Perhaps Mr. Carmean’s greatest coup was the acquisition in 1976 of “Number 1, 1950 (Lavender Mist),” one of Pollock’s most significant “drip” works, for a reported $2 million.
“To get a Jackson Pollock at that time was essentially impossible,” said Mark Leithauser, senior curator and chief of design at the National Gallery of Art. In less than a decade, The Washington Post characterized the price tag as “a bargain.”
Also under Mr. Carmean’s leadership, the National Gallery acquired seven works by the abstract painter Arshile Gorky, six works by David Smith (including the iron sculpture “Voltri VII” that stands in the East Building lobby), works by Henri Matisse and Wassily Kandinsky, and seven pieces by the Swiss sculptor Alberto Giacometti.
For the opening of the East Building, Mr. Carmean commissioned pieces including the hulking red and black mobile by Alexander Calder that hangs in the atrium; Henry Moore’s bronze sculpture “Knife Edge Mirror Two Piece” at the entrance; and the black-and-white acrylic “Reconciliation Elegy” by Robert Motherwell.
Among the most noted exhibitions Mr. Carmean helped conceive were “American Art at Mid-Century: The Subjects of the Artist,” which coincided with the opening of the East Building. It featured works by Pollock, Motherwell, Rothko, Gorky, Barnett Newman and Willem de Kooning, as well as 13 of Smith’s “Voltri” sculptures, which were displayed on steps that recalled a Roman amphitheater.
In 1984, shortly before Mr. Carmean left the Gallery, the Mark Rothko Foundation donated to the museum 285 pictures by the celebrated abstract expressionist. The Post called that gift, with an estimated value of $100 million, “the most significant received by the museum since it signaled its commitment to postwar abstract painting in 1973.”
Mr. Carmean was born in Springfield, Ill., on Jan. 25, 1945. His father was a telephone executive, and his mother was a homemaker.
Mr. Carmean received a bachelor’s degree in art history, philosophy and theology from MacMurray College in Jacksonville, Ill., in 1967. He joined the Houston museum in 1971 and returned to Texas in 1984 to become director of the Fort Worth Art Museum, now called the Modern Art Museum of Fort Worth.
From 1992 to 1997, he led the Memphis Brooks Museum of Art in Tennessee.
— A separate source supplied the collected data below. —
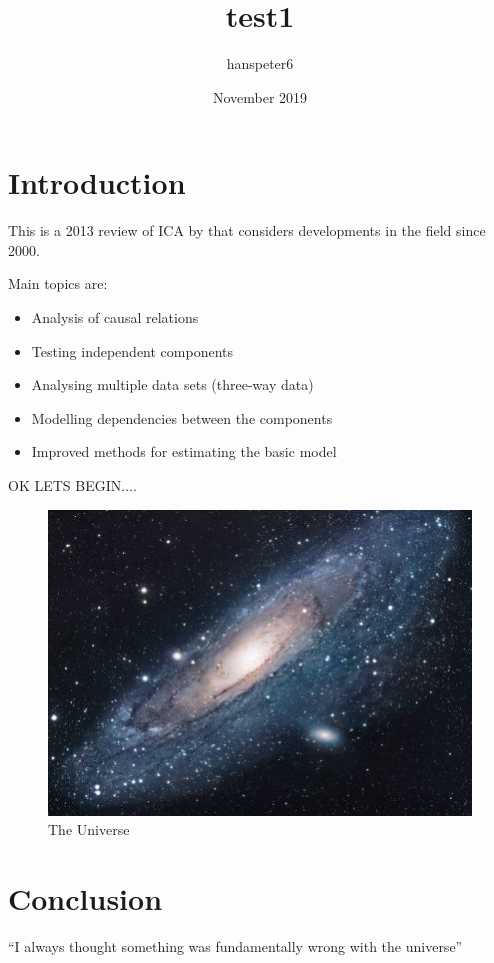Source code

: \documentclass{article}
\title{test1}
\author{hanspeter6 }
\date{November 2019}
\begin{document}
\maketitle

\section{Introduction}
This is a 2013 review of ICA by \cite{hyvarinen2013independent} that considers developments in the field since 2000.

Main topics are:
\begin{itemize}
  \item Analysis of causal relations
  \item Testing independent components
  \item Analysing multiple data sets (three-way data)
  \item Modelling dependencies between the components
  \item Improved methods for estimating the basic model
\end{itemize}

OK LETS BEGIN....

\begin{figure}[h!]
\centering
\includegraphics[scale=1.7]{universe}
\caption{The Universe}
\label{fig:universe}
\end{figure}

\section{Conclusion}
``I always thought something was fundamentally wrong with the universe'' \citep{adams1995hitchhiker}



\end{document}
He then enrolled in the Memphis Theological Seminary, becoming an Episcopal lay canon for art and architecture. In recent years, Mr. Carmean wrote on art and religion for publications including the Wall Street Journal.
“The pressure on museum directors is nonstop,” Mr. Carmean had told the Times in 1998. “The minute you close one blockbuster, you have to open another one. Museums are competing with one another for attention, jumping up and down and screaming, ‘Look at me, look at me!’ If I ever organize a show again, at least I’ll have God on my side!”
Mr. Carmean’s first wife, Janet Yantis, died in 1977 after nine years of marriage. His second marriage, to Martha Adger, ended in divorce.
Survivors include his wife of 28 years, the former Kathy Shelton Blair of Washington; a daughter from his first marriage, Elizabeth Carmean Adams of North Potomac, Md.; a sister; and two grandchildren.
At the National Gallery, Mr. Carmean helped mount what are known as focus exhibits examining and illuminating single significant works of art. One installment in that series, in 1980, featured “Family of Saltimbanques,” Pablo Picasso’s haunting portrait of a group of itinerant circus performers. (The Gallery had acquired the painting in 1962.)
Research for the exhibit included X-ray analysis yielding the stunning revelation that underneath the painting were two earlier paintings from Picasso’s Rose Period showing, respectively, a circus family and two acrobats; Picasso had apparently been unable at the time to afford new canvases and therefore painted over the old one.
The experience, Mr. Carmean told The Post, was “like looking over the artist’s shoulder and getting closer and closer.”